C’est un véritable hymne à la nature en repos. La phrase musicale s’étage par progressions successives sur les vers :

« Les moissons dans les vallées Cèdent au baiser du vent. »

Mais le jour va paraître et toute la théorie légère s’écrie : « Ah !... voyez..... C’est le jour nouveau ». Les trompettes sonnent. Quelle aube éblouissante ! Quel cri strident est celui d’Ariel annonçant le réveil de la nature ! L’orchestre, avec ses trémolos, introduits avec une certaine discrétion dans les œuvres de Schumann, et l’appel des trompettes, s’épanouit avec une ampleur magistrale. Puis, dans une phrase courte, qui a toute la grâce d’un lied printanier, Ariel engage les Sylphes à se glisser doucement dans la fleur à peine éclose, couverte de rosée et à fuir la lumière du jour bruyant.

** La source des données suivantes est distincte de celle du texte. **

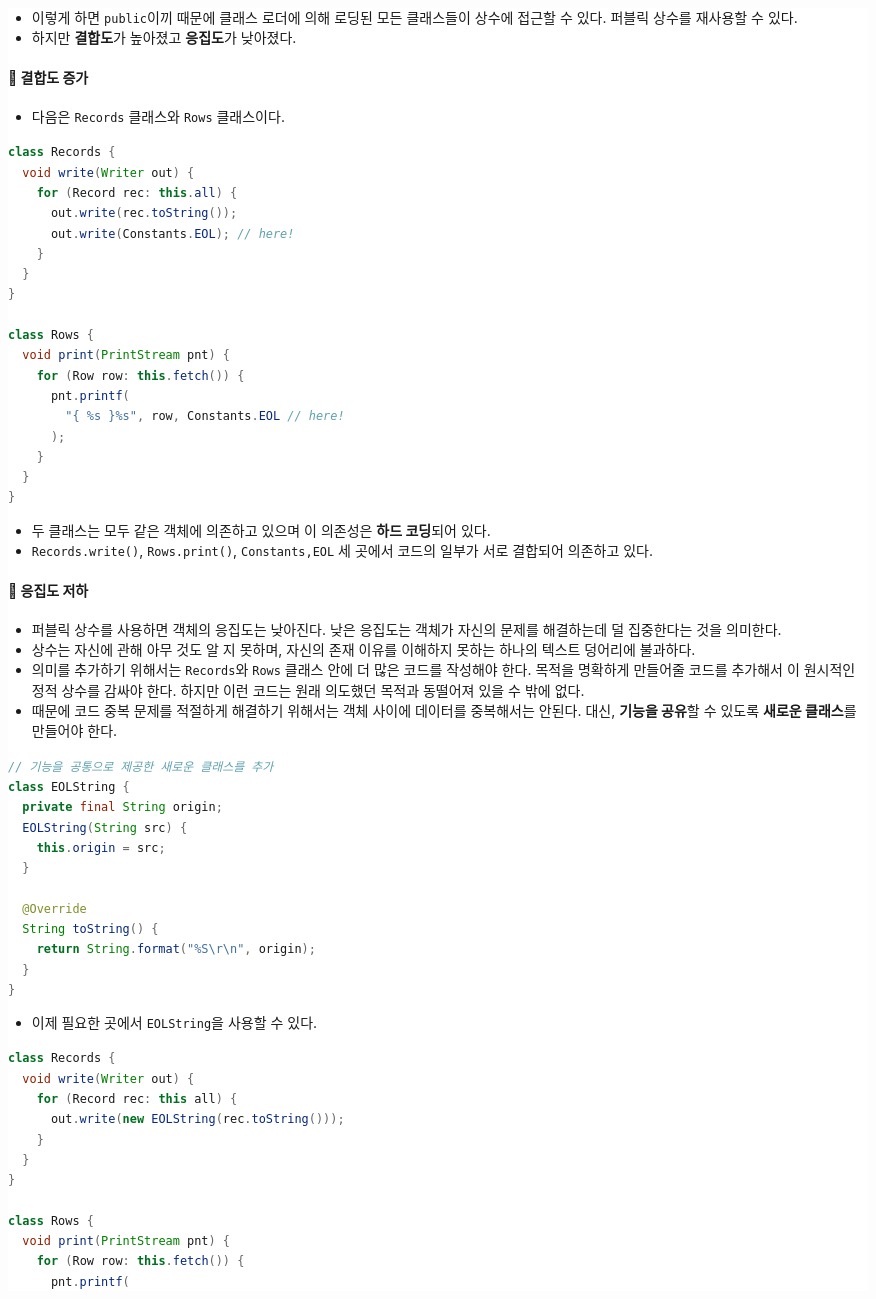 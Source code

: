 - 이렇게 하면 `public`이끼 때문에 클래스 로더에 의해 로딩된 모든 클래스들이 상수에 접근할 수 있다. 퍼블릭 상수를 재사용할 수 있다.
- 하지만 **결합도**가 높아졌고 **응집도**가 낮아졌다.

#### 🎈 결합도 증가
- 다음은 `Records` 클래스와 `Rows` 클래스이다.

```java
class Records {
  void write(Writer out) {
    for (Record rec: this.all) {
      out.write(rec.toString());
      out.write(Constants.EOL); // here!
    }
  }
}

class Rows {
  void print(PrintStream pnt) {
    for (Row row: this.fetch()) {
      pnt.printf(
        "{ %s }%s", row, Constants.EOL // here!
      );
    }
  }
}
```

- 두 클래스는 모두 같은 객체에 의존하고 있으며 이 의존성은 **하드 코딩**되어 있다.
- `Records.write()`, `Rows.print()`, `Constants,EOL` 세 곳에서 코드의 일부가 서로 결합되어 의존하고 있다.

#### 🎈 응집도 저하
- 퍼블릭 상수를 사용하면 객체의 응집도는 낮아진다. 낮은 응집도는 객체가 자신의 문제를 해결하는데 덜 집중한다는 것을 의미한다.
- 상수는 자신에 관해 아무 것도 알 지 못하며, 자신의 존재 이유를 이해하지 못하는 하나의 텍스트 덩어리에 불과하다.
- 의미를 추가하기 위해서는 `Records`와 `Rows` 클래스 안에 더 많은 코드를 작성해야 한다. 목적을 명확하게 만들어줄 코드를 추가해서 이 원시적인 정적 상수를 감싸야 한다. 하지만 이런 코드는 원래 의도했던 목적과 동떨어져 있을 수 밖에 없다.
- 때문에 코드 중복 문제를 적절하게 해결하기 위해서는 객체 사이에 데이터를 중복해서는 안된다. 대신, **기능을 공유**할 수 있도록 **새로운 클래스**를 만들어야 한다.

```java
// 기능을 공통으로 제공한 새로운 클래스를 추가
class EOLString {
  private final String origin;
  EOLString(String src) {
    this.origin = src;
  }

  @Override
  String toString() {
    return String.format("%S\r\n", origin);
  }
}
```
- 이제 필요한 곳에서 `EOLString`을 사용할 수 있다.

```java
class Records {
  void write(Writer out) {
    for (Record rec: this all) {
      out.write(new EOLString(rec.toString()));
    }
  }
}

class Rows {
  void print(PrintStream pnt) {
    for (Row row: this.fetch()) {
      pnt.printf(
```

C’est toujours à la nature que revient sans cesse le panthéiste Gœthe ; son âme est en communion constante avec elle. En véritable fils de Rousseau [1], le culte qu’il

  1. Gœthe écrivait de Naples, le 17 mars 1787 : « Je pense souvent à Rousseau, à ses plaintes, à son hypocondrie, et je comprends qu’une aussi belle organisation ait été si misérablement tourmentée. Si je ne me sentais un tel amour pour toutes les choses de la nature, si je ne voyais, au milieu de la confusion apparente, tant d’observations s’assimiler et se classer, moi-même souvent je me croirais fou. »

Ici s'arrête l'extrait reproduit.